▸ DIRECTIONS
Where a picture appears, skip it and copy everything else in the listing exactly.
++++++++++
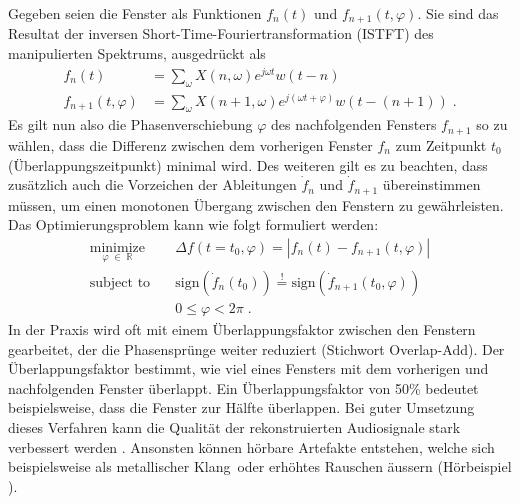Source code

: Gegeben seien die Fenster als Funktionen $f_n(t)$ und $f_{n+1}(t, \varphi)$.
Sie sind das Resultat der inversen Short-Time-Fouriertransformation (ISTFT) des manipulierten Spektrums,
ausgedrückt als
\begin{equation}
    \begin{aligned}
        f_n(t)
        &=
        \sum_{\omega} X(n, \omega) e^{j\omega t} w(t - n) \\
        f_{n+1}(t, \varphi)
        &=
        \sum_{\omega} X(n+1, \omega) e^{j(\omega t + \varphi)} w(t - (n+1)) \;.
    \end{aligned}
\end{equation}
Es gilt nun also die Phasenverschiebung $\varphi$ des nachfolgenden Fensters $f_{n+1}$ so zu wählen,
dass die Differenz zwischen dem vorherigen Fenster $f_n$ zum Zeitpunkt $t_0$ (Überlappungszeitpunkt) minimal wird.
Des weiteren gilt es zu beachten, dass zusätzlich auch die Vorzeichen der Ableitungen $\dot{f}_n$ und $\dot{f}_{n+1}$ übereinstimmen müssen,
um einen monotonen Übergang zwischen den Fenstern zu gewährleisten.
Das Optimierungsproblem kann wie folgt formuliert werden:
\begin{equation}
    \begin{aligned}
        \underset{\varphi \; \in \; \mathbb{R}}{\text{minimize}}
        & \quad
        \Delta f(t=t_0, \varphi) = |f_n(t) - f_{n + 1}(t, \varphi)| \\
        \text{subject to}
        & \quad
        \text{sign}(\dot{f}_n(t_0)) \stackrel{!}{=} \text{sign}(\dot{f}_{n + 1}(t_0, \varphi)) \\
        & \quad
        0 \leq \varphi < 2\pi \;.
    \end{aligned}
\end{equation}
In der Praxis wird oft mit einem Überlappungsfaktor zwischen den Fenstern gearbeitet, der die Phasensprünge weiter reduziert (Stichwort Overlap-Add).
Der Überlappungsfaktor bestimmt, wie viel eines Fensters mit dem vorherigen und nachfolgenden Fenster überlappt.
Ein Überlappungsfaktor von 50\% bedeutet beispielsweise, dass die Fenster zur Hälfte überlappen.
Bei guter Umsetzung dieses Verfahren kann die Qualität der rekonstruierten Audiosignale stark verbessert werden \cite{autotune:phaseVocoderTheroyAndPractice}.
Ansonsten können hörbare Artefakte entstehen, welche sich beispielsweise als \glqq metallischer Klang\grqq\ oder erhöhtes Rauschen äussern (Hörbeispiel \cite{autotune:audioExampleReconstructionArtefacts}).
++++++++++
▸ REPLY TO THE EXERCISE
Source code

: Gegeben seien die Fenster als Funktionen $f_n(t)$ und $f_{n+1}(t, \varphi)$.
Sie sind das Resultat der inversen Short-Time-Fouriertransformation (ISTFT) des manipulierten Spektrums,
ausgedrückt als
\begin{equation}
    \begin{aligned}
        f_n(t)
        &=
        \sum_{\omega} X(n, \omega) e^{j\omega t} w(t - n) \\
        f_{n+1}(t, \varphi)
        &=
        \sum_{\omega} X(n+1, \omega) e^{j(\omega t + \varphi)} w(t - (n+1)) \;.
    \end{aligned}
\end{equation}
Es gilt nun also die Phasenverschiebung $\varphi$ des nachfolgenden Fensters $f_{n+1}$ so zu wählen,
dass die Differenz zwischen dem vorherigen Fenster $f_n$ zum Zeitpunkt $t_0$ (Überlappungszeitpunkt) minimal wird.
Des weiteren gilt es zu beachten, dass zusätzlich auch die Vorzeichen der Ableitungen $\dot{f}_n$ und $\dot{f}_{n+1}$ übereinstimmen müssen,
um einen monotonen Übergang zwischen den Fenstern zu gewährleisten.
Das Optimierungsproblem kann wie folgt formuliert werden:
\begin{equation}
    \begin{aligned}
        \underset{\varphi \; \in \; \mathbb{R}}{\text{minimize}}
        & \quad
        \Delta f(t=t_0, \varphi) = |f_n(t) - f_{n + 1}(t, \varphi)| \\
        \text{subject to}
        & \quad
        \text{sign}(\dot{f}_n(t_0)) \stackrel{!}{=} \text{sign}(\dot{f}_{n + 1}(t_0, \varphi)) \\
        & \quad
        0 \leq \varphi < 2\pi \;.
    \end{aligned}
\end{equation}
In der Praxis wird oft mit einem Überlappungsfaktor zwischen den Fenstern gearbeitet, der die Phasensprünge weiter reduziert (Stichwort Overlap-Add).
Der Überlappungsfaktor bestimmt, wie viel eines Fensters mit dem vorherigen und nachfolgenden Fenster überlappt.
Ein Überlappungsfaktor von 50\% bedeutet beispielsweise, dass die Fenster zur Hälfte überlappen.
Bei guter Umsetzung dieses Verfahren kann die Qualität der rekonstruierten Audiosignale stark verbessert werden \cite{autotune:phaseVocoderTheroyAndPractice}.
Ansonsten können hörbare Artefakte entstehen, welche sich beispielsweise als \glqq metallischer Klang\grqq\ oder erhöhtes Rauschen äussern (Hörbeispiel \cite{autotune:audioExampleReconstructionArtefacts}).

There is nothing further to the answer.